Work to complete >> Lines of the listing that contain "proceedings" need to be copied.

· · · · · · ·

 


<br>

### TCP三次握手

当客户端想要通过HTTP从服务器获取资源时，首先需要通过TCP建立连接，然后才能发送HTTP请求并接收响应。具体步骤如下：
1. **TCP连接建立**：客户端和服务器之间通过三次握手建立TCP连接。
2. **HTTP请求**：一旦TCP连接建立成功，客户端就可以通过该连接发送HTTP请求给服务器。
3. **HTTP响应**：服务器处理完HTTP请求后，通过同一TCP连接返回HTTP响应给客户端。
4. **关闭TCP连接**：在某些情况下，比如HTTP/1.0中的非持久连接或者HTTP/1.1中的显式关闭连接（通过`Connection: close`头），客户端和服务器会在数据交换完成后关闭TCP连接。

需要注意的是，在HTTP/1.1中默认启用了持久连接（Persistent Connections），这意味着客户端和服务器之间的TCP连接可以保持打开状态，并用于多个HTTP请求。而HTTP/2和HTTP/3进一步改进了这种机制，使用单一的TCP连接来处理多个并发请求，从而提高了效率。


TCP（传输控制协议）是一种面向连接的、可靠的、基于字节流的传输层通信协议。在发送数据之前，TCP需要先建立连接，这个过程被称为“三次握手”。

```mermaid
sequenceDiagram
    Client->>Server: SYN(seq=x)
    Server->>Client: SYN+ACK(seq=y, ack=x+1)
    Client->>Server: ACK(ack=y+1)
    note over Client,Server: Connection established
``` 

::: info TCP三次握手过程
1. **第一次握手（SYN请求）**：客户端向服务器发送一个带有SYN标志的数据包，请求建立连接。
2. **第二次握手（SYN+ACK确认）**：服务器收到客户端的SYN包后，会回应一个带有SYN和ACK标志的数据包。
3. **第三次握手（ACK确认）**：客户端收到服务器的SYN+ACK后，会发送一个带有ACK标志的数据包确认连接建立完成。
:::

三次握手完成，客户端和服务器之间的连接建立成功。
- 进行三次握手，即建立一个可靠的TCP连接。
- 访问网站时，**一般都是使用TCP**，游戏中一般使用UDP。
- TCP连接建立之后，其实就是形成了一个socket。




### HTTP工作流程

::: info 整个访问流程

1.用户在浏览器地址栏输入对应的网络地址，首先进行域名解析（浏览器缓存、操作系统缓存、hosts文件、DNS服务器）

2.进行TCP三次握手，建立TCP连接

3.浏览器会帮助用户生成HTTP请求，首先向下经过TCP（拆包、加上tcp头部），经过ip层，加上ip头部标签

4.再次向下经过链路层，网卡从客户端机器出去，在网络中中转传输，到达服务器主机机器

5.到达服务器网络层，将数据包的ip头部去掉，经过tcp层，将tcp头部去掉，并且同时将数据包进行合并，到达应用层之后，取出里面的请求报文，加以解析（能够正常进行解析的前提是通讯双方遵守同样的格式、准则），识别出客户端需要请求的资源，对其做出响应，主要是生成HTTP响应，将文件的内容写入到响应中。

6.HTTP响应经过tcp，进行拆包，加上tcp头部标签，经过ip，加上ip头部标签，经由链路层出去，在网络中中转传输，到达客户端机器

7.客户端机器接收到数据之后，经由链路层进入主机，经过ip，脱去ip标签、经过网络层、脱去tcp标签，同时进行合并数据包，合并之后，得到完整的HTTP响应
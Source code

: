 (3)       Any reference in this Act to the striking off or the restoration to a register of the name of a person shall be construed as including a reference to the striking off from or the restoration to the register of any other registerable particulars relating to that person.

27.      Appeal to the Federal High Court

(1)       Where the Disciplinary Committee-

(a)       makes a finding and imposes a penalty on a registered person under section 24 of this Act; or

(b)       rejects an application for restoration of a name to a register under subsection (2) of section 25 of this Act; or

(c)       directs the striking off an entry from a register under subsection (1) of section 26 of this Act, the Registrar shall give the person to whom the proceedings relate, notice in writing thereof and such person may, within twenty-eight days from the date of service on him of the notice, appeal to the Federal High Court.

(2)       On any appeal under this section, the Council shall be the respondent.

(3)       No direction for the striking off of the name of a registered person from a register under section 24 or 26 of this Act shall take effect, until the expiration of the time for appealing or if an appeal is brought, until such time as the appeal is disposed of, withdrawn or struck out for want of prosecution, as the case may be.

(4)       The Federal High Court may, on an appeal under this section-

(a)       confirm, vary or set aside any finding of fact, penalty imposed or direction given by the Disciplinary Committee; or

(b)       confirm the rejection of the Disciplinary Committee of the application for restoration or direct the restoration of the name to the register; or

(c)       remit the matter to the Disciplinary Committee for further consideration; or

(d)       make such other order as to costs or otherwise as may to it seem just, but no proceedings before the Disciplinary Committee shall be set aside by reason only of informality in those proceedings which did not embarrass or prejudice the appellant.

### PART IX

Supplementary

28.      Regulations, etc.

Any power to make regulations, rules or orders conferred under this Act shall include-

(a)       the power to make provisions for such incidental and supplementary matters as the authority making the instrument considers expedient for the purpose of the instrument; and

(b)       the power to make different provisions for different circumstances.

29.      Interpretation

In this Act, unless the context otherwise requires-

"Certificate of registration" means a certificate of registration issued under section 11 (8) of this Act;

· · · · · · ·

Response to the task >>
(c)       directs the striking off an entry from a register under subsection (1) of section 26 of this Act, the Registrar shall give the person to whom the proceedings relate, notice in writing thereof and such person may, within twenty-eight days from the date of service on him of the notice, appeal to the Federal High Court.
(d)       make such other order as to costs or otherwise as may to it seem just, but no proceedings before the Disciplinary Committee shall be set aside by reason only of informality in those proceedings which did not embarrass or prejudice the appellant.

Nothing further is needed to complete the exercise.